I am a Hindu and Love a Christian

Suma says: April 5, 2017 at 12:43 pm

Hi..I am a Hindu and I am in love with a Christian guy.His ancestors are converted from Hindu to Christian. Initially my parents were not accepting our relationship but now somehow my parents are ready to meet his parents. His parents are good but they wanted a Christian style wedding only. Even my boyfriend wanted the same. But I wanted wedding to happen in both style as I don’t want to hurt anyone’s feeling. Is this possible? Or should I convince my parents.can you suggest me how to convince them. what will be good for us? -Suma

Suma says: May 10, 2017 at 4:44 am

Can you tell me the difference between baptism and conversion. We are going to do wedding in both the style but for church wedding Baptism is required. Can I go for baptism but still follow both Hindu and Christian traditions? What is wrong in that?

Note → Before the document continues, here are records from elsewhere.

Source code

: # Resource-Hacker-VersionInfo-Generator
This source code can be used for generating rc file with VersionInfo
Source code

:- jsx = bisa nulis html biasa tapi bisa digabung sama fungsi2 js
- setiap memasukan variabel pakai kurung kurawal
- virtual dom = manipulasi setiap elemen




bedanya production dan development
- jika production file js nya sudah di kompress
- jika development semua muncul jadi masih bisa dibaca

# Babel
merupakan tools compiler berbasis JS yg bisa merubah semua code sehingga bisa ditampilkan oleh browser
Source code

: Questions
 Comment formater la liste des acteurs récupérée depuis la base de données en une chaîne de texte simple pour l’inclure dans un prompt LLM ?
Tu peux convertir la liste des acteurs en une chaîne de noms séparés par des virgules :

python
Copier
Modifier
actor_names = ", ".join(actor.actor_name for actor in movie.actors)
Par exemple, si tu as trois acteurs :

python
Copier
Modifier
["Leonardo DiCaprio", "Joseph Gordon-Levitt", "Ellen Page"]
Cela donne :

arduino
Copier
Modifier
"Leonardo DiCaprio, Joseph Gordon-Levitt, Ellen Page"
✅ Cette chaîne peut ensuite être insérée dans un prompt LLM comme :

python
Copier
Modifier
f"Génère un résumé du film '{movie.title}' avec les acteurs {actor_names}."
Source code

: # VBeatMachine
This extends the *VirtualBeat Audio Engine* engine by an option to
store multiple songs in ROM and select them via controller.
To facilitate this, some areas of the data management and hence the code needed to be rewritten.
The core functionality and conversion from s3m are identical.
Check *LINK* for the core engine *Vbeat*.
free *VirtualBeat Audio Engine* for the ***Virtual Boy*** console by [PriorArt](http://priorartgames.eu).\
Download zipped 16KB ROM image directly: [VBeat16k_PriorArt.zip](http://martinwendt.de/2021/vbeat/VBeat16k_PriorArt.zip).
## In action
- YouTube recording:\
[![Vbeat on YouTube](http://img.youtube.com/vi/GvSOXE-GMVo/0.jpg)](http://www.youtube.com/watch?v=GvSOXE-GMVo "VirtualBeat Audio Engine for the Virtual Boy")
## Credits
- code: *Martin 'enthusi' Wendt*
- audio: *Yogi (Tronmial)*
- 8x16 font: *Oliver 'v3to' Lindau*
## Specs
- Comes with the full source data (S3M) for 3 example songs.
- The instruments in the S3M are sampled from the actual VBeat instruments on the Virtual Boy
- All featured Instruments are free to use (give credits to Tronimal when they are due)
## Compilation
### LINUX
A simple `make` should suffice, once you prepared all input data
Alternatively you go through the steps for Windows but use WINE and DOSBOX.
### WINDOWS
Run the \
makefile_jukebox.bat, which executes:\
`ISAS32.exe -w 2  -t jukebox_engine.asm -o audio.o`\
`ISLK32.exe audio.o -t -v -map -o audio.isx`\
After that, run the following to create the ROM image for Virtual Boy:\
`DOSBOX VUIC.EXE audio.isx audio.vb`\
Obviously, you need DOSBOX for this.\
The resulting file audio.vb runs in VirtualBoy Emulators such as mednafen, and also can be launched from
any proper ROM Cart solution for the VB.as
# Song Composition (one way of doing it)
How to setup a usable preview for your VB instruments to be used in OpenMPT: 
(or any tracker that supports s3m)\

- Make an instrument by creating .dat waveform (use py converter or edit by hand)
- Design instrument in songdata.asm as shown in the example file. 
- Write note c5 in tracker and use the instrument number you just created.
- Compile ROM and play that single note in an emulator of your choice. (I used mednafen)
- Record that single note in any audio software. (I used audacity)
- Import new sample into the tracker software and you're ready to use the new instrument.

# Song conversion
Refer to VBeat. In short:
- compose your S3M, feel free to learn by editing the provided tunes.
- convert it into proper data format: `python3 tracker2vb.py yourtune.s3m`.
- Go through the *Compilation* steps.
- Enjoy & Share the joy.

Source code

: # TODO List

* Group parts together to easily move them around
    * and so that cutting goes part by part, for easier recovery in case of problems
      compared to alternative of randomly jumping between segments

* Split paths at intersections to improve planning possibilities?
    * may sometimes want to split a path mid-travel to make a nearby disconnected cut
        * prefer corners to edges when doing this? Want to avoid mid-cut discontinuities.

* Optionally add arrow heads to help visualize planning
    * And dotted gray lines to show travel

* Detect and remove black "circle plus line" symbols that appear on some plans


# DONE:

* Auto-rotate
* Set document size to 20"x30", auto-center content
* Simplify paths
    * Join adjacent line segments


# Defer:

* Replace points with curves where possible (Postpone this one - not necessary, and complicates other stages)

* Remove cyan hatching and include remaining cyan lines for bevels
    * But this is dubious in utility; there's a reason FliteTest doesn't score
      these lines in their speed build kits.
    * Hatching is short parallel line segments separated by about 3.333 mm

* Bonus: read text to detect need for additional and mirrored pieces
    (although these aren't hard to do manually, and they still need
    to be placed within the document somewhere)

More information: Interfaith marriage with equality, Hindu-Christian Marriage, Bible on Hindus? Christian-Hindu relationships, Marriage & Divorce laws.
Return to Home, Blogs, How to Share? Facebook, Youtube, Twitter, Book, Media.

18 Comments

  • May 3, 2019 11:24 pm

    iam a hindu bengali girl , aftr 2yrs of being in a relation i came to know tht my bf is a christian nonbengali. i am from a middle class family. and i nvr wanted a interfaith marriage,,but i love him really. i dont knw what to do nxt, evn it will b very tough fr my prnts to accept this, please advice

    Reply at https://interfaithshaadi.org/?p=15228

  • July 10, 2017 1:55 am

    Hi admin,
    I am deeply in love with a Christian Marthomite guy. I am a Hindu Nair girl. We both come from the same community (Malayalis). My boyfriend and I have a mutual understanding that neither of us will convert. If we ever do have children in the future, we want our kids to be raised with knowledge of both religions. However, his parents are giving me a hard time and want me to convert in order to be married in the church. I want to have a Hindu ceremony and a Christian ceremony, but they are totally against having a Hindu wedding ceremony. My boyfriends mother feels that I don’t love her son enough in order to convert. My parents have agreed to us getting married and are not giving me a hard time like his parents are. My boyfriend is trying his level best to make his parents understand why I don’t want to convert. Please tell me what should I do?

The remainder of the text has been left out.